WHAT IS REQUIRED —
Transcribe the records that follow. Keep every word exactly, and drop the pictures.

INFORMATION —
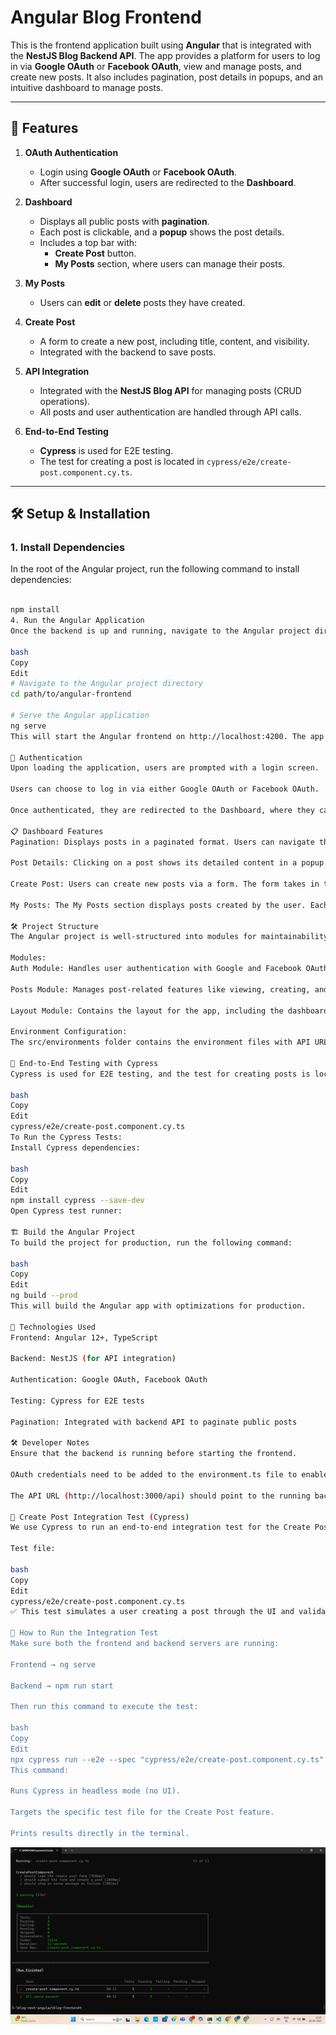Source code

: # Angular Blog Frontend

This is the frontend application built using **Angular** that is integrated with the **NestJS Blog Backend API**. The app provides a platform for users to log in via **Google OAuth** or **Facebook OAuth**, view and manage posts, and create new posts. It also includes pagination, post details in popups, and an intuitive dashboard to manage posts.

---

## 🚀 Features

1. **OAuth Authentication**
   - Login using **Google OAuth** or **Facebook OAuth**.
   - After successful login, users are redirected to the **Dashboard**.

2. **Dashboard**
   - Displays all public posts with **pagination**.
   - Each post is clickable, and a **popup** shows the post details.
   - Includes a top bar with:
     - **Create Post** button.
     - **My Posts** section, where users can manage their posts.

3. **My Posts**
   - Users can **edit** or **delete** posts they have created.
   
4. **Create Post**
   - A form to create a new post, including title, content, and visibility.
   - Integrated with the backend to save posts.

5. **API Integration**
   - Integrated with the **NestJS Blog API** for managing posts (CRUD operations).
   - All posts and user authentication are handled through API calls.

6. **End-to-End Testing**
   - **Cypress** is used for E2E testing.
   - The test for creating a post is located in `cypress/e2e/create-post.component.cy.ts`.

---

## 🛠️ Setup & Installation

### 1. Install Dependencies
In the root of the Angular project, run the following command to install dependencies:
```bash

npm install
4. Run the Angular Application
Once the backend is up and running, navigate to the Angular project directory and run:

bash
Copy
Edit
# Navigate to the Angular project directory
cd path/to/angular-frontend

# Serve the Angular application
ng serve
This will start the Angular frontend on http://localhost:4200. The app will be available to use in the browser.

🔑 Authentication
Upon loading the application, users are prompted with a login screen.

Users can choose to log in via either Google OAuth or Facebook OAuth.

Once authenticated, they are redirected to the Dashboard, where they can see public posts and manage their own posts.

📋 Dashboard Features
Pagination: Displays posts in a paginated format. Users can navigate through the posts using the pagination controls.

Post Details: Clicking on a post shows its detailed content in a popup.

Create Post: Users can create new posts via a form. The form takes in the post title, content, and visibility.

My Posts: The My Posts section displays posts created by the user. Each post has options to edit or delete.

🛠️ Project Structure
The Angular project is well-structured into modules for maintainability:

Modules:
Auth Module: Handles user authentication with Google and Facebook OAuth.

Posts Module: Manages post-related features like viewing, creating, and editing posts.

Layout Module: Contains the layout for the app, including the dashboard and UI components like the top bar and post cards.

Environment Configuration:
The src/environments folder contains the environment files with API URLs and OAuth credentials.

🧪 End-to-End Testing with Cypress
Cypress is used for E2E testing, and the test for creating posts is located in the following file:

bash
Copy
Edit
cypress/e2e/create-post.component.cy.ts
To Run the Cypress Tests:
Install Cypress dependencies:

bash
Copy
Edit
npm install cypress --save-dev
Open Cypress test runner:

🏗️ Build the Angular Project
To build the project for production, run the following command:

bash
Copy
Edit
ng build --prod
This will build the Angular app with optimizations for production.

🔧 Technologies Used
Frontend: Angular 12+, TypeScript

Backend: NestJS (for API integration)

Authentication: Google OAuth, Facebook OAuth

Testing: Cypress for E2E tests

Pagination: Integrated with backend API to paginate public posts

🛠️ Developer Notes
Ensure that the backend is running before starting the frontend.

OAuth credentials need to be added to the environment.ts file to enable login functionality.

The API URL (http://localhost:3000/api) should point to the running backend server.

🧪 Create Post Integration Test (Cypress)
We use Cypress to run an end-to-end integration test for the Create Post feature. This ensures that the entire flow — from filling the form to successfully submitting a post — works as expected in a live environment.

Test file:

bash
Copy
Edit
cypress/e2e/create-post.component.cy.ts
✅ This test simulates a user creating a post through the UI and validates that it's properly submitted and visible in the dashboard.

🚀 How to Run the Integration Test
Make sure both the frontend and backend servers are running:

Frontend → ng serve

Backend → npm run start

Then run this command to execute the test:

bash
Copy
Edit
npx cypress run --e2e --spec "cypress/e2e/create-post.component.cy.ts"
This command:

Runs Cypress in headless mode (no UI).

Targets the specific test file for the Create Post feature.

Prints results directly in the terminal.

```

![Cypress test screenshot](./assets/cypress.png)
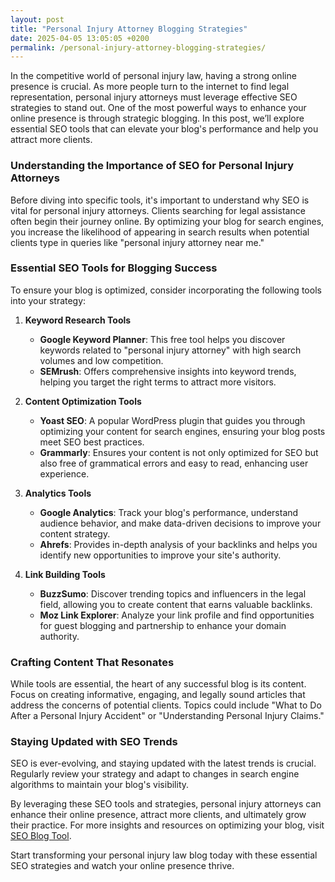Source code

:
 ```yaml
---
layout: post
title: "Personal Injury Attorney Blogging Strategies"
date: 2025-04-05 13:05:05 +0200
permalink: /personal-injury-attorney-blogging-strategies/
---
```



In the competitive world of personal injury law, having a strong online presence is crucial. As more people turn to the internet to find legal representation, personal injury attorneys must leverage effective SEO strategies to stand out. One of the most powerful ways to enhance your online presence is through strategic blogging. In this post, we’ll explore essential SEO tools that can elevate your blog's performance and help you attract more clients.

### Understanding the Importance of SEO for Personal Injury Attorneys

Before diving into specific tools, it's important to understand why SEO is vital for personal injury attorneys. Clients searching for legal assistance often begin their journey online. By optimizing your blog for search engines, you increase the likelihood of appearing in search results when potential clients type in queries like "personal injury attorney near me."

### Essential SEO Tools for Blogging Success

To ensure your blog is optimized, consider incorporating the following tools into your strategy:

1. **Keyword Research Tools**
   - **Google Keyword Planner**: This free tool helps you discover keywords related to "personal injury attorney" with high search volumes and low competition.
   - **SEMrush**: Offers comprehensive insights into keyword trends, helping you target the right terms to attract more visitors.

2. **Content Optimization Tools**
   - **Yoast SEO**: A popular WordPress plugin that guides you through optimizing your content for search engines, ensuring your blog posts meet SEO best practices.
   - **Grammarly**: Ensures your content is not only optimized for SEO but also free of grammatical errors and easy to read, enhancing user experience.

3. **Analytics Tools**
   - **Google Analytics**: Track your blog's performance, understand audience behavior, and make data-driven decisions to improve your content strategy.
   - **Ahrefs**: Provides in-depth analysis of your backlinks and helps you identify new opportunities to improve your site's authority.

4. **Link Building Tools**
   - **BuzzSumo**: Discover trending topics and influencers in the legal field, allowing you to create content that earns valuable backlinks.
   - **Moz Link Explorer**: Analyze your link profile and find opportunities for guest blogging and partnership to enhance your domain authority.

### Crafting Content That Resonates

While tools are essential, the heart of any successful blog is its content. Focus on creating informative, engaging, and legally sound articles that address the concerns of potential clients. Topics could include "What to Do After a Personal Injury Accident" or "Understanding Personal Injury Claims."

### Staying Updated with SEO Trends

SEO is ever-evolving, and staying updated with the latest trends is crucial. Regularly review your strategy and adapt to changes in search engine algorithms to maintain your blog's visibility.

By leveraging these SEO tools and strategies, personal injury attorneys can enhance their online presence, attract more clients, and ultimately grow their practice. For more insights and resources on optimizing your blog, visit [SEO Blog Tool](https://seoblogtool.com/).

Start transforming your personal injury law blog today with these essential SEO strategies and watch your online presence thrive.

TASK SOLUTION —
Source code

: # Angular Blog Frontend

This is the frontend application built using **Angular** that is integrated with the **NestJS Blog Backend API**. The app provides a platform for users to log in via **Google OAuth** or **Facebook OAuth**, view and manage posts, and create new posts. It also includes pagination, post details in popups, and an intuitive dashboard to manage posts.

---

## 🚀 Features

1. **OAuth Authentication**
   - Login using **Google OAuth** or **Facebook OAuth**.
   - After successful login, users are redirected to the **Dashboard**.

2. **Dashboard**
   - Displays all public posts with **pagination**.
   - Each post is clickable, and a **popup** shows the post details.
   - Includes a top bar with:
     - **Create Post** button.
     - **My Posts** section, where users can manage their posts.

3. **My Posts**
   - Users can **edit** or **delete** posts they have created.
   
4. **Create Post**
   - A form to create a new post, including title, content, and visibility.
   - Integrated with the backend to save posts.

5. **API Integration**
   - Integrated with the **NestJS Blog API** for managing posts (CRUD operations).
   - All posts and user authentication are handled through API calls.

6. **End-to-End Testing**
   - **Cypress** is used for E2E testing.
   - The test for creating a post is located in `cypress/e2e/create-post.component.cy.ts`.

---

## 🛠️ Setup & Installation

### 1. Install Dependencies
In the root of the Angular project, run the following command to install dependencies:
```bash

npm install
4. Run the Angular Application
Once the backend is up and running, navigate to the Angular project directory and run:

bash
Copy
Edit
# Navigate to the Angular project directory
cd path/to/angular-frontend

# Serve the Angular application
ng serve
This will start the Angular frontend on http://localhost:4200. The app will be available to use in the browser.

🔑 Authentication
Upon loading the application, users are prompted with a login screen.

Users can choose to log in via either Google OAuth or Facebook OAuth.

Once authenticated, they are redirected to the Dashboard, where they can see public posts and manage their own posts.

📋 Dashboard Features
Pagination: Displays posts in a paginated format. Users can navigate through the posts using the pagination controls.

Post Details: Clicking on a post shows its detailed content in a popup.

Create Post: Users can create new posts via a form. The form takes in the post title, content, and visibility.

My Posts: The My Posts section displays posts created by the user. Each post has options to edit or delete.

🛠️ Project Structure
The Angular project is well-structured into modules for maintainability:

Modules:
Auth Module: Handles user authentication with Google and Facebook OAuth.

Posts Module: Manages post-related features like viewing, creating, and editing posts.

Layout Module: Contains the layout for the app, including the dashboard and UI components like the top bar and post cards.

Environment Configuration:
The src/environments folder contains the environment files with API URLs and OAuth credentials.

🧪 End-to-End Testing with Cypress
Cypress is used for E2E testing, and the test for creating posts is located in the following file:

bash
Copy
Edit
cypress/e2e/create-post.component.cy.ts
To Run the Cypress Tests:
Install Cypress dependencies:

bash
Copy
Edit
npm install cypress --save-dev
Open Cypress test runner:

🏗️ Build the Angular Project
To build the project for production, run the following command:

bash
Copy
Edit
ng build --prod
This will build the Angular app with optimizations for production.

🔧 Technologies Used
Frontend: Angular 12+, TypeScript

Backend: NestJS (for API integration)

Authentication: Google OAuth, Facebook OAuth

Testing: Cypress for E2E tests

Pagination: Integrated with backend API to paginate public posts

🛠️ Developer Notes
Ensure that the backend is running before starting the frontend.

OAuth credentials need to be added to the environment.ts file to enable login functionality.

The API URL (http://localhost:3000/api) should point to the running backend server.

🧪 Create Post Integration Test (Cypress)
We use Cypress to run an end-to-end integration test for the Create Post feature. This ensures that the entire flow — from filling the form to successfully submitting a post — works as expected in a live environment.

Test file:

bash
Copy
Edit
cypress/e2e/create-post.component.cy.ts
✅ This test simulates a user creating a post through the UI and validates that it's properly submitted and visible in the dashboard.

🚀 How to Run the Integration Test
Make sure both the frontend and backend servers are running:

Frontend → ng serve

Backend → npm run start

Then run this command to execute the test:

bash
Copy
Edit
npx cypress run --e2e --spec "cypress/e2e/create-post.component.cy.ts"
This command:

Runs Cypress in headless mode (no UI).

Targets the specific test file for the Create Post feature.

Prints results directly in the terminal.

```

![Cypress test screenshot](./assets/cypress.png)
Source code

:
 ```yaml
---
layout: post
title: "Personal Injury Attorney Blogging Strategies"
date: 2025-04-05 13:05:05 +0200
permalink: /personal-injury-attorney-blogging-strategies/
---
```



In the competitive world of personal injury law, having a strong online presence is crucial. As more people turn to the internet to find legal representation, personal injury attorneys must leverage effective SEO strategies to stand out. One of the most powerful ways to enhance your online presence is through strategic blogging. In this post, we’ll explore essential SEO tools that can elevate your blog's performance and help you attract more clients.

### Understanding the Importance of SEO for Personal Injury Attorneys

Before diving into specific tools, it's important to understand why SEO is vital for personal injury attorneys. Clients searching for legal assistance often begin their journey online. By optimizing your blog for search engines, you increase the likelihood of appearing in search results when potential clients type in queries like "personal injury attorney near me."

### Essential SEO Tools for Blogging Success

To ensure your blog is optimized, consider incorporating the following tools into your strategy:

1. **Keyword Research Tools**
   - **Google Keyword Planner**: This free tool helps you discover keywords related to "personal injury attorney" with high search volumes and low competition.
   - **SEMrush**: Offers comprehensive insights into keyword trends, helping you target the right terms to attract more visitors.

2. **Content Optimization Tools**
   - **Yoast SEO**: A popular WordPress plugin that guides you through optimizing your content for search engines, ensuring your blog posts meet SEO best practices.
   - **Grammarly**: Ensures your content is not only optimized for SEO but also free of grammatical errors and easy to read, enhancing user experience.

3. **Analytics Tools**
   - **Google Analytics**: Track your blog's performance, understand audience behavior, and make data-driven decisions to improve your content strategy.
   - **Ahrefs**: Provides in-depth analysis of your backlinks and helps you identify new opportunities to improve your site's authority.

4. **Link Building Tools**
   - **BuzzSumo**: Discover trending topics and influencers in the legal field, allowing you to create content that earns valuable backlinks.
   - **Moz Link Explorer**: Analyze your link profile and find opportunities for guest blogging and partnership to enhance your domain authority.

### Crafting Content That Resonates

While tools are essential, the heart of any successful blog is its content. Focus on creating informative, engaging, and legally sound articles that address the concerns of potential clients. Topics could include "What to Do After a Personal Injury Accident" or "Understanding Personal Injury Claims."

### Staying Updated with SEO Trends

SEO is ever-evolving, and staying updated with the latest trends is crucial. Regularly review your strategy and adapt to changes in search engine algorithms to maintain your blog's visibility.

By leveraging these SEO tools and strategies, personal injury attorneys can enhance their online presence, attract more clients, and ultimately grow their practice. For more insights and resources on optimizing your blog, visit [SEO Blog Tool](https://seoblogtool.com/).

Start transforming your personal injury law blog today with these essential SEO strategies and watch your online presence thrive.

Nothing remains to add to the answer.